(enero 1660]
Mi muy Honorable Padre:
Siento dolor, a veces con gran fuerza, por el estado en que su caridad le ha puesto, y pena por verme privada del honor de hablar con usted, temiendo que mi cobardía y amor propio y las demás amenazas para mi salvación saquen ventaja, ya que yo sigo siendo la misma. Reflexionando en el estado actual de la Compañía, me inquieta también el no poder hablarle, y si le escribo, mi muy Honorable Padre, darle el trabajo de leer; sin embargo me parece necesario, mi muy Honorable Padre, expresarle mi pensamiento que es el temor de que decaiga en varias maneras: primero, me he dado cuenta de que en varias parroquias las señoras empiezan a desconfiar de ellas1, aunque me parece poder asegurar que no sé de ninguna que haya dado verdadero motivo para ello, como no sean las que, en su celo por aliviar a los pobres, reciben limosnas de las señoras para repartírselas y lo hacen sin sujetarse a comunicarlo a las Oficiales que se dan por ofendidas.
Parece que nuestras Hermanas no son ya ni tan apreciadas ni tan queridas, que se las trata con más dureza y en algunos lugares se las vigila por desconfianza, habiéndose llegado en algunos a prohibir en plena junta que se les dé nada y así se le ha dicho hasta al carnicero que suministra la carne para los pobres. No es que recibieran cosa de monta, pero por poco que fuera, algo les ayudaba.
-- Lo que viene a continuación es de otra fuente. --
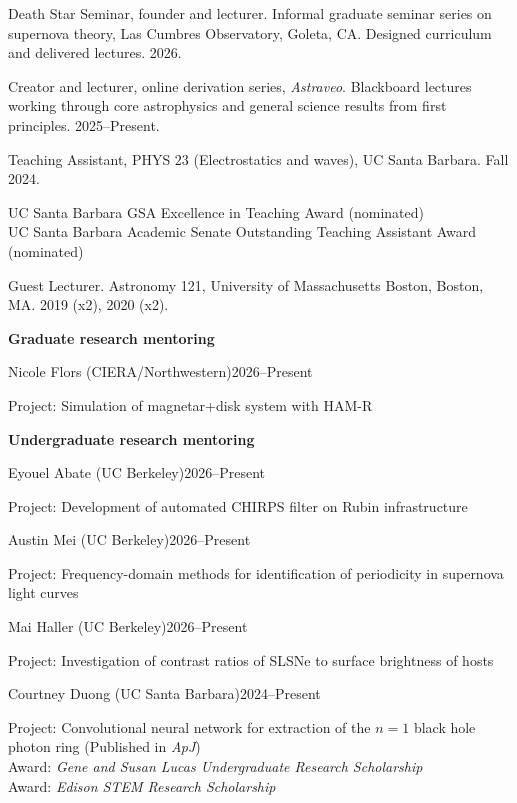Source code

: \documentclass[margin,line]{res}
\newcommand{\mentee}[3]{%
  {\leftskip=5mm \noindent #1\hfill #2\par}%
  {\leftskip=11mm \noindent #3\par}%
  \vspace{1.5mm}}
\newcommand{\menteehead}[1]{\vspace{2mm}\noindent\textbf{#1}\par\vspace{0.5mm}}
\begin{document}
\begin{resume}
\vspace*{-2mm}
Death Star Seminar, founder and lecturer. Informal graduate seminar series on supernova theory, Las Cumbres Observatory, Goleta, CA. Designed curriculum and delivered lectures. 2026.

\vspace*{-2mm}
Creator and lecturer, online derivation series, \textit{Astraveo}. Blackboard lectures working through core astrophysics and general science results from first principles. 2025--Present. 

\vspace*{-2mm}
Teaching Assistant, PHYS 23 (Electrostatics and waves), UC Santa Barbara. Fall 2024.\par
\vspace{-0.4cm}
{\leftskip=4mm \noindent
{UC Santa Barbara GSA Excellence in Teaching Award (nominated)} \\
{UC Santa Barbara Academic Senate Outstanding Teaching Assistant Award (nominated)}\par}

\vspace*{-2mm}
Guest Lecturer. Astronomy 121, University of Massachusetts Boston, Boston, MA. 2019 (x2), 2020 (x2).

{\setlength{\parskip}{0pt}
 
\vspace*{0.3cm}
\menteehead{Graduate research mentoring}
 
\mentee{Nicole Flors (CIERA/Northwestern)}{2026--Present}
  {Project: Simulation of magnetar+disk system with HAM-R}
 
\menteehead{Undergraduate research mentoring}
 
\mentee{Eyouel Abate (UC Berkeley)}{2026--Present}
  {Project: Development of automated CHIRPS filter on Rubin infrastructure}
 
\mentee{Austin Mei (UC Berkeley)}{2026--Present}
  {Project: Frequency-domain methods for identification of periodicity in supernova light curves}
 
\mentee{Mai Haller (UC Berkeley)}{2026--Present}
  {Project: Investigation of contrast ratios of SLSNe to surface brightness of hosts}
 
\mentee{Courtney Duong (UC Santa Barbara)}{2024--Present}
  {Project: Convolutional neural network for extraction of the $n=1$ black hole photon ring (Published in \textit{ApJ}) \\
   Award: \textit{Gene and Susan Lucas Undergraduate Research Scholarship} \\
   Award: \textit{Edison STEM Research Scholarship}}
 
}
\end{resume}
\end{document}
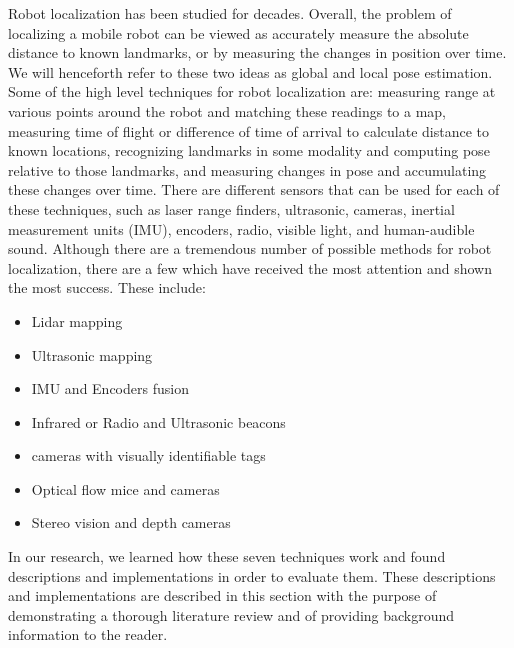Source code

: \documentclass{article}
\begin{document}
Robot localization has been studied for decades. Overall, the problem of localizing a mobile robot can be viewed as accurately measure the absolute distance to known landmarks, or by measuring the changes in position over time. We will henceforth refer to these two ideas as global and local pose estimation. Some of the high level techniques for robot localization are: measuring range at various points around the robot and matching these readings to a map, measuring time of flight or difference of time of arrival to calculate distance to known locations, recognizing landmarks in some modality and computing pose relative to those landmarks, and measuring changes in pose and accumulating these changes over time. There are different sensors that can be used for each of these techniques, such as laser range finders, ultrasonic, cameras, inertial measurement units (IMU), encoders, radio, visible light, and human-audible sound. Although there are a tremendous number of possible methods for robot localization, there are a few which have received the most attention and shown the most success. These include:
\begin{itemize}
    \item Lidar mapping
    \item Ultrasonic mapping
    \item IMU and Encoders fusion
    \item Infrared or Radio and Ultrasonic beacons
    \item cameras with visually identifiable tags
    \item Optical flow mice and cameras
    \item Stereo vision and depth cameras
\end{itemize}

In our research, we learned how these seven techniques work and found descriptions and implementations in order to evaluate them. These descriptions and implementations are described in this section with the purpose of demonstrating a thorough literature review and of providing background information to the reader.
\end{document}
Esto me ha hecho pensar, mi muy Honorable Padre, en la necesidad de que las reglas obliguen siempre a la vida pobre, sencilla y humilde, por miedo a que, si se adoptara una forma de vida que requiriera más gasto y con prácticas que atrajeran a la ostentación y, en parte, a la clausura, esto obligara a buscar medios para subsistir en esta forma, como seria, por ejemplo, constituir un cuerpo o grupo interior y sin acción, que se alojaría por separado de las que entraran y salieran, mal vestidas; porque hay ya algunas que dicen que este tocado2, este nombre de Hermana, no nos dan autoridad, sino que atraen desprecio. Y sé muy bien que no sólo las Hermanas, sino otras personas que deberían considerarse obligadas a honrar los designios de Dios en cuanto al servicio espiritual y corporal de los pobres enfermos, están muy inclinadas a este modo de pensar tan peligroso para la continuación de la obra de Dios, la que con tanta firmeza, mi muy Honorable Padre, ha sostenido su caridad contra todas las oposiciones.
Siento mucho darle este disgusto; si su caridad ve que Dios quiere otra cosa que lo que se ha hecho hasta ahora, en el nombre de Nuestro Señor, sea ella quien lo ordene y lo declare: yo siempre seré la misma, sin réplica, después de haber tomado la libertad, como lo hago, de exponer las razones que se presenten a mi espíritu, no atreviéndome a decir que sean los pensamientos que Dios me inspira, a causa de mis infidelidades. Si no me he explicado bien, y quiere su caridad que me escuche el señor Alméras o algún otro que le parezca más conveniente, es posible que él me lo haga entender mejor.
Permítame, mi muy Honorable Padre, que le pregunte por sus dolencias, que me parece podrían aliviarse si se dejase cuidar como su caridad ordenaría que cuidasen a otro. Pienso que ya le he hablado en otras ocasiones del contenido de esta carta, a reserva de alguna que otra circunstancia; le pido humildemente perdón si le repito lo ya dicho; lo espero de su bondad, puesto que soy, mi muy Honorable Padre, su muy humilde, obediente y agradecida hija y servidora.